:: Input records ::
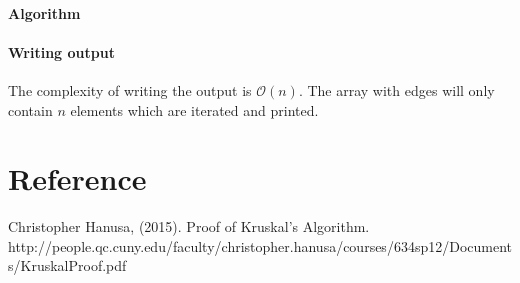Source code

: \documentclass{article}
\newcommand{\bigO}[1]{\mathcal{O}(#1)}
\begin{document}
\paragraph{Algorithm}

\paragraph{Writing output}
The complexity of writing the output is $\bigO{n}$. The array with edges will only contain $n$ elements which are iterated and printed.

\section{Reference}

Christopher Hanusa, (2015). Proof of Kruskal’s Algorithm. \newline
http://people.qc.cuny.edu/faculty/christopher.hanusa/courses/634sp12/Documents/KruskalProof.pdf
\end{document}
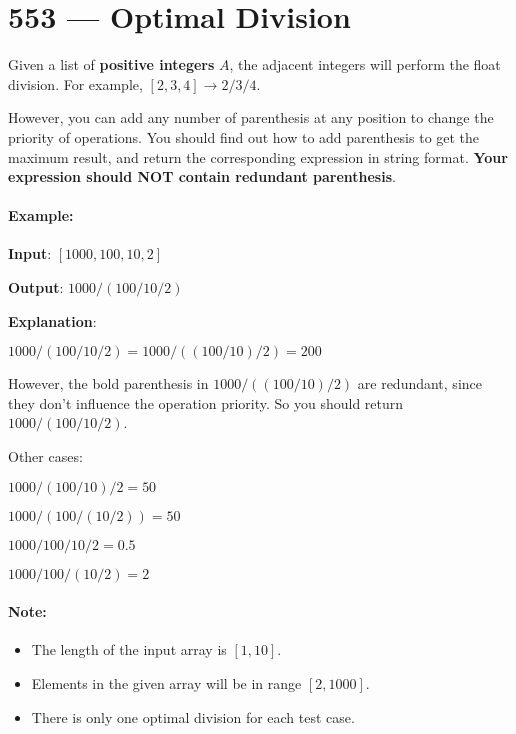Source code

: \section{553 --- Optimal Division}
Given a list of \textbf{positive integers} $A$, the adjacent integers will perform the float division. For example, $[2,3,4] \longrightarrow 2 / 3 / 4$.

However, you can add any number of parenthesis at any position to change the priority of operations. You should find out how to add parenthesis to get the maximum result, and return the corresponding expression in string format. \textbf{Your expression should NOT contain redundant parenthesis}.

\paragraph{Example:}
\begin{flushleft}
\textbf{Input}: $[1000,100,10,2]$

\textbf{Output}: $1000/(100/10/2)$

\textbf{Explanation}:

$1000/(100/10/2) = 1000/((100/10)/2) = 200$

However, the bold parenthesis in $1000/((100/10)/2)$ are redundant, since they don't influence the operation priority. So you should return $1000/(100/10/2)$. 

Other cases:

$1000/(100/10)/2 = 50$

$1000/(100/(10/2)) = 50$

$1000/100/10/2 = 0.5$

$1000/100/(10/2) = 2$
\end{flushleft}

\paragraph{Note:}

\begin{itemize}
\item The length of the input array is $[1, 10]$.
\item Elements in the given array will be in range $[2, 1000]$.
\item There is only one optimal division for each test case.
\end{itemize}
:::
■ **Assignment**
Retrieve all lines from the data that contain the string "array".

■ **Response for this exercise**
The complexity of writing the output is $\bigO{n}$. The array with edges will only contain $n$ elements which are iterated and printed.
\item The length of the input array is $[1, 10]$.
\item Elements in the given array will be in range $[2, 1000]$.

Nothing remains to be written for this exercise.